[Material provided]
——
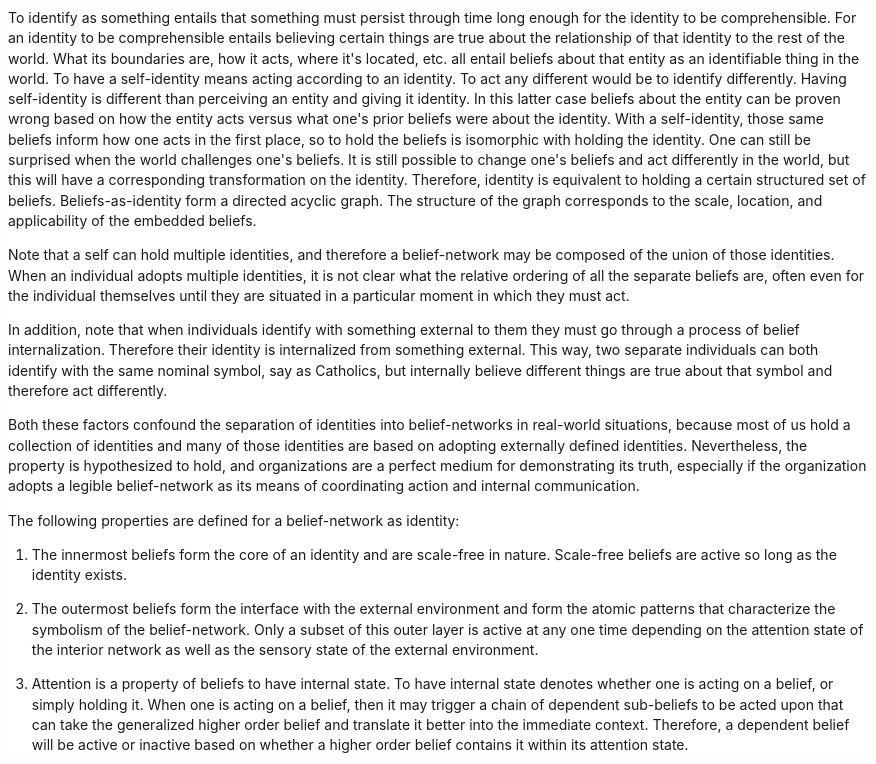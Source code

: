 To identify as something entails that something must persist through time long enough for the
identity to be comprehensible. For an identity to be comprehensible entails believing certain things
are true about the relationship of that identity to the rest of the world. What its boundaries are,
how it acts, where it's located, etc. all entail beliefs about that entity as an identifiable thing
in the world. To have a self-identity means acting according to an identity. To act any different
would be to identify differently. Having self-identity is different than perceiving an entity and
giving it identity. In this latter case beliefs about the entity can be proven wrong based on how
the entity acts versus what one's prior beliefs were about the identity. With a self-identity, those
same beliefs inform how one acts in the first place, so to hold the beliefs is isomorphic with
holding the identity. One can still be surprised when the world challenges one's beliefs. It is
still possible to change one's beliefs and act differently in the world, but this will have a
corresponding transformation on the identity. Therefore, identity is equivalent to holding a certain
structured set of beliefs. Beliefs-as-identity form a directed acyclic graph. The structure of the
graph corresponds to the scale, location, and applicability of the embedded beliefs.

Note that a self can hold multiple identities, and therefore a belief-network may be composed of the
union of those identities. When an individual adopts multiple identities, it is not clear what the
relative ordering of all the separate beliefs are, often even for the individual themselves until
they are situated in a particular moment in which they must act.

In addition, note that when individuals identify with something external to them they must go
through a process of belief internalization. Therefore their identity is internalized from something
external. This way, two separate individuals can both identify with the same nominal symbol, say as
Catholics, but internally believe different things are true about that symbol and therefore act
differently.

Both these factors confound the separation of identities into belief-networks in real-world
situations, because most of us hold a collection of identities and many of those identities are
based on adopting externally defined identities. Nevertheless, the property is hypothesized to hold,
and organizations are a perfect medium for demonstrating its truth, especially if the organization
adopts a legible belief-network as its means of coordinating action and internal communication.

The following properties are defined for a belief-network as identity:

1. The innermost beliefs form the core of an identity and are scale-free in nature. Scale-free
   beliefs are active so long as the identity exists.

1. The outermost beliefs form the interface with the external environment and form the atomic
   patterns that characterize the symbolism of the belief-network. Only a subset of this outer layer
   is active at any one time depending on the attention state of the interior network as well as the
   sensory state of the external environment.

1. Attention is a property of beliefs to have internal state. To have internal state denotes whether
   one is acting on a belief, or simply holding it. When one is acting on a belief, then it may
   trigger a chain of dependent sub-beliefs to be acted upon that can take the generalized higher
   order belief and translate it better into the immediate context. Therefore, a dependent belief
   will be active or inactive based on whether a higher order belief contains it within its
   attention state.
——
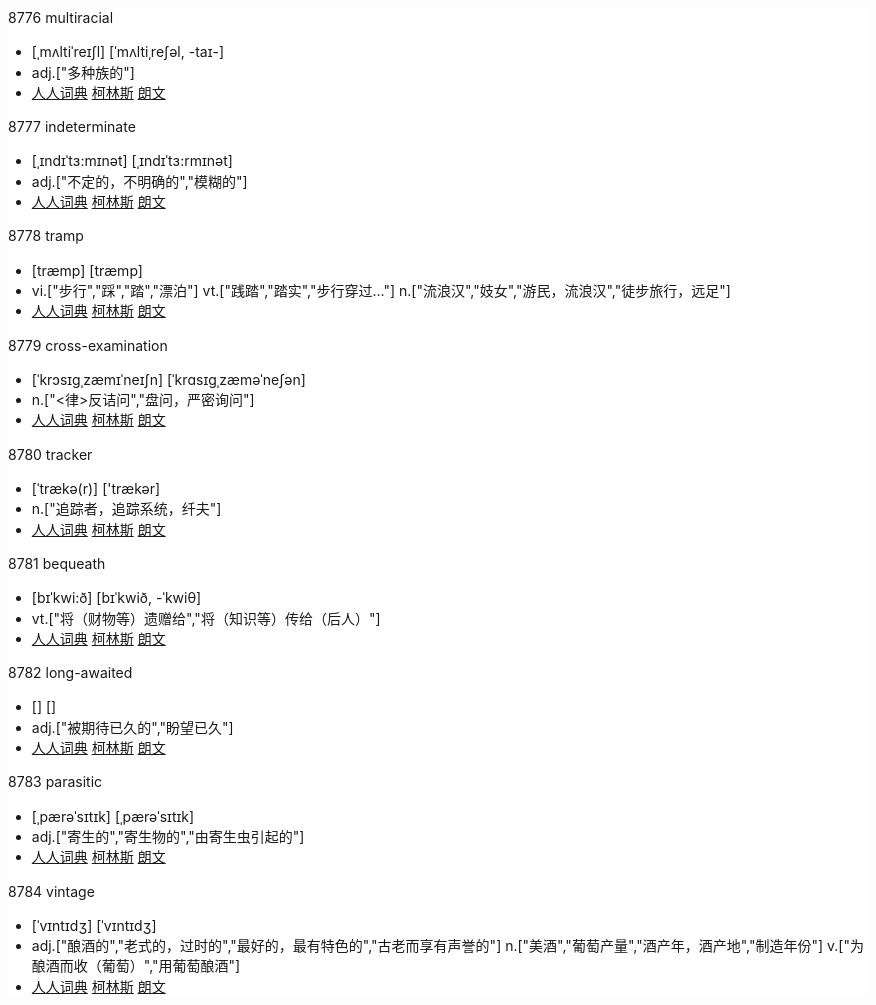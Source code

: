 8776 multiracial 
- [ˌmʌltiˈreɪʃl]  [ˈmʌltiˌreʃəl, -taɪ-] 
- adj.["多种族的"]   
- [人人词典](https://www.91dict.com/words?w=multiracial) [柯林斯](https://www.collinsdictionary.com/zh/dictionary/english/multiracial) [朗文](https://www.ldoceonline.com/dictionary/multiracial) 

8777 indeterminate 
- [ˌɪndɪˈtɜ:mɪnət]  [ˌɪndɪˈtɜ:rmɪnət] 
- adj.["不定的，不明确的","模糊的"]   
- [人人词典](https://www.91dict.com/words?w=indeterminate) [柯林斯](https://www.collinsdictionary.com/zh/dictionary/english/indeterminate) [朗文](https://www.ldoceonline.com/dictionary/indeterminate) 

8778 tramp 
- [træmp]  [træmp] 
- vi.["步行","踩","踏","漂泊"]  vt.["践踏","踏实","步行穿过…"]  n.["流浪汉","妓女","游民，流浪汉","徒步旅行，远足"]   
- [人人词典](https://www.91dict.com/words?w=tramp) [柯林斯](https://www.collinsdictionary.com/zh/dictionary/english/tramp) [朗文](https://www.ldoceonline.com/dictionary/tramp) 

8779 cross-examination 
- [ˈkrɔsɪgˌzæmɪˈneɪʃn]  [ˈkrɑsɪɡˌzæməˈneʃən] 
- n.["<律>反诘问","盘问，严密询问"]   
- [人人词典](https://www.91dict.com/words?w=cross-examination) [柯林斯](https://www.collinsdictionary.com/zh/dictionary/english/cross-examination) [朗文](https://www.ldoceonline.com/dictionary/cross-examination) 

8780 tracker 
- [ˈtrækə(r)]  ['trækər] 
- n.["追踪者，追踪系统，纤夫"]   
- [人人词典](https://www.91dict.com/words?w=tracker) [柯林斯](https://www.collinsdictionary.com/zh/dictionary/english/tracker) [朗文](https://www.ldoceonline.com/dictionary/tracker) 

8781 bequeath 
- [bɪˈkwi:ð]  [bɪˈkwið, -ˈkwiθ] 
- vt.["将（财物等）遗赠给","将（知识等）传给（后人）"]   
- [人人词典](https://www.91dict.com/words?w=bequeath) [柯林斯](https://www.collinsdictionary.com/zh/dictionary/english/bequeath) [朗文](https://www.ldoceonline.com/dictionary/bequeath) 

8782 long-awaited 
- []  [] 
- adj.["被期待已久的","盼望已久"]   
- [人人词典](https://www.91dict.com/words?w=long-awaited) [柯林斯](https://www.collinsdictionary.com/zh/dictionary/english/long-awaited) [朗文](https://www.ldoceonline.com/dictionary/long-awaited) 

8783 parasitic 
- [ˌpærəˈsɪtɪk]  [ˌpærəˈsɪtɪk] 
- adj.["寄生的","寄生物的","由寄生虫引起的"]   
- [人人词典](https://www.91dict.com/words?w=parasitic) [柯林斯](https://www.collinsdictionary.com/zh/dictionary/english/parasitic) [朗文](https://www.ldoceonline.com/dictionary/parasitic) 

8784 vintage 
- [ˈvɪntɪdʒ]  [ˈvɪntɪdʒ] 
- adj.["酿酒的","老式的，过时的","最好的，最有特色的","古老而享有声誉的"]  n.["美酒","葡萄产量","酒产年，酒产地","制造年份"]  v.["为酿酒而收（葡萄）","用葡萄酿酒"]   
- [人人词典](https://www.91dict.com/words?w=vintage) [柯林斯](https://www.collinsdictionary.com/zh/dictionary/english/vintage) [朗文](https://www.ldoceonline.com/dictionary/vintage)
——
[What to work on]
From the records above, retype only the lines starting at the line that contains "are true about the" and ending at the line that contains "the entity acts", both included.

[Exercise solution]
are true about the relationship of that identity to the rest of the world. What its boundaries are,
how it acts, where it's located, etc. all entail beliefs about that entity as an identifiable thing
in the world. To have a self-identity means acting according to an identity. To act any different
would be to identify differently. Having self-identity is different than perceiving an entity and
giving it identity. In this latter case beliefs about the entity can be proven wrong based on how
the entity acts versus what one's prior beliefs were about the identity. With a self-identity, those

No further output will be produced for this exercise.